Documenting Freedom in Africa
Meet the board of content curators for this interactive archive documenting freedom in African contexts across the continent and diaspora.
Francis Abugbilla currently manages the Community Leadership Institute at Puget Sound Sage in Seattle and lectures International Studies at the University of Washington where he received his Ph.D. in International Studies (Peace, Violence, and Security) with a minor concentration in Law, Rights, and Governance. His research interests include conflicts and peacebuilding, conflict management, reconciliation, transitional justice, and human rights. Languages: English, Frafra, French, Kusaa, Twi.
Giramata (Amata) (she/they) is a community organizer, artist and PhD. Candidate in Gender and Women Studies and minor in African and African Diaspora Studies. They hold a BA in Development Economics and Policy and BA in Women, Gender and Sexuality Studies. Their work sits in the fields of Black feminist Studies, Black visual Arts & culture and Critical Trauma Studies. Their dissertation research is in developing Black Feminist visual reading practices beyond legacies of coloniality and interrogating the relationship between practices of memory and photography. As part of the principle and belief in free political education, Giramata started and continues to run the first and only free Black feminist community library in Kigali, Kamaliza Reads and is the convener of the Black feminist collective, Sistah Circle Collective. Languages: English, Kinyarwanda, French.

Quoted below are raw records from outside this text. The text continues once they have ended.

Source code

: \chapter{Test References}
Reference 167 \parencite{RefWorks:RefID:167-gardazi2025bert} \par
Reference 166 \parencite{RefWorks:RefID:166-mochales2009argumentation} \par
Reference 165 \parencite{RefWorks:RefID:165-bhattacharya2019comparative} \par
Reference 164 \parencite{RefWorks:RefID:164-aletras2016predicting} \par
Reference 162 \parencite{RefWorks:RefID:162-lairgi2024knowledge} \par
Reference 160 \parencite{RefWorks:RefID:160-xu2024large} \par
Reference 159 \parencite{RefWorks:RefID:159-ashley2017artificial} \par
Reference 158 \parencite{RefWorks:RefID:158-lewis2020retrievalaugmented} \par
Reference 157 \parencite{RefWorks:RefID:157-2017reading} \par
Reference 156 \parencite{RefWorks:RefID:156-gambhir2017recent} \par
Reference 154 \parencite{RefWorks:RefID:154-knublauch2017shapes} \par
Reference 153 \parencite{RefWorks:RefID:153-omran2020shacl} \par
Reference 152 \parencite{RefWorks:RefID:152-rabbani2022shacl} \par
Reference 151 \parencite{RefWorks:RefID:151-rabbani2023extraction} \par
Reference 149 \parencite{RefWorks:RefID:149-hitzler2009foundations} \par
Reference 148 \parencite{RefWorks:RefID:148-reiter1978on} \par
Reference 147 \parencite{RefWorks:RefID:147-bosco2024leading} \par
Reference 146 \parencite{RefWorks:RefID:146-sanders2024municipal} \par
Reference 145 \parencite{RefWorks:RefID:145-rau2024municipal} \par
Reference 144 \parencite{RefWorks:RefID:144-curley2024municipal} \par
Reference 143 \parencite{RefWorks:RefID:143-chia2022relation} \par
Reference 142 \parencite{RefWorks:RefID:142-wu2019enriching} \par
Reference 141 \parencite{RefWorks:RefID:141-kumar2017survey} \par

Esther Nekoye Masibili holds a masters of transcultural German studies from the University of Arizona. Her fields of interests cut across Second Language Acquisition, multilingualism, intercultural learning, learner, and teacher identity. In the field of pedagogy, she identifies as a social justice educator, who advocates for instructional material that promotes equity, diversity, and inclusivity in classrooms. Languages: English, Kiswahili, German.
Ibitowa Owakorede Muideen is a Nigerian-born educator and language enthusiast. Having grown up in Ivory Coast, Ibitowa developed an early interest in cultural diversity and environmental justice. He pursued his passion through studying French education at Obafemi Awolowo University in Nigeria, and later earned a master's degree in French and Francophone studies from the University of Arizona in the USA. Today, Ibitowa teaches French at Alliance Française Atlanta and remains deeply committed to promoting peace and activism across the globe. Languages: French, Yoruba, Dioula (Bambara), English.
Michael Oshindoro is a doctoral student of African Cultural Studies at the University of Wisconsin-Madison. He is interested in representations of identity and subjectivity in visual art forms. Michael studies the development of the art and industry of animation in Nigeria. Languages: Yoruba, English.
Clara Randimbiarimana is a sociocultural Ph.D. student at the University of Arizona, originating from Antananarivo. Her interests revolve around participatory development, education, and environmental justice in Africa. Clara's master's research investigated the importance of local dialects for decolonial and learner-centered public education in Madagascar. Currently, her work explores how community-based ecological knowledge shapes environmental discourses and coping strategies in fishing communities in Madagascar and Senegal, which is funded by the University of Arizona - CNRS collaborative doctoral fellowship. Languages: Malagasy, French, English.
Ewurama Okine is a doctoral candidate in the Department of Global Languages & Cultures at Texas A&M University. Her interests lie in Afro-Hispanic sociolinguistics, pedagogy, and translation. She is passionate about the intersection of these interests in the Spanish classroom, particularly in the context of diversity and representation in instructional materials. Languages: English, Fante (and Twi), Ga, Spanish, and French.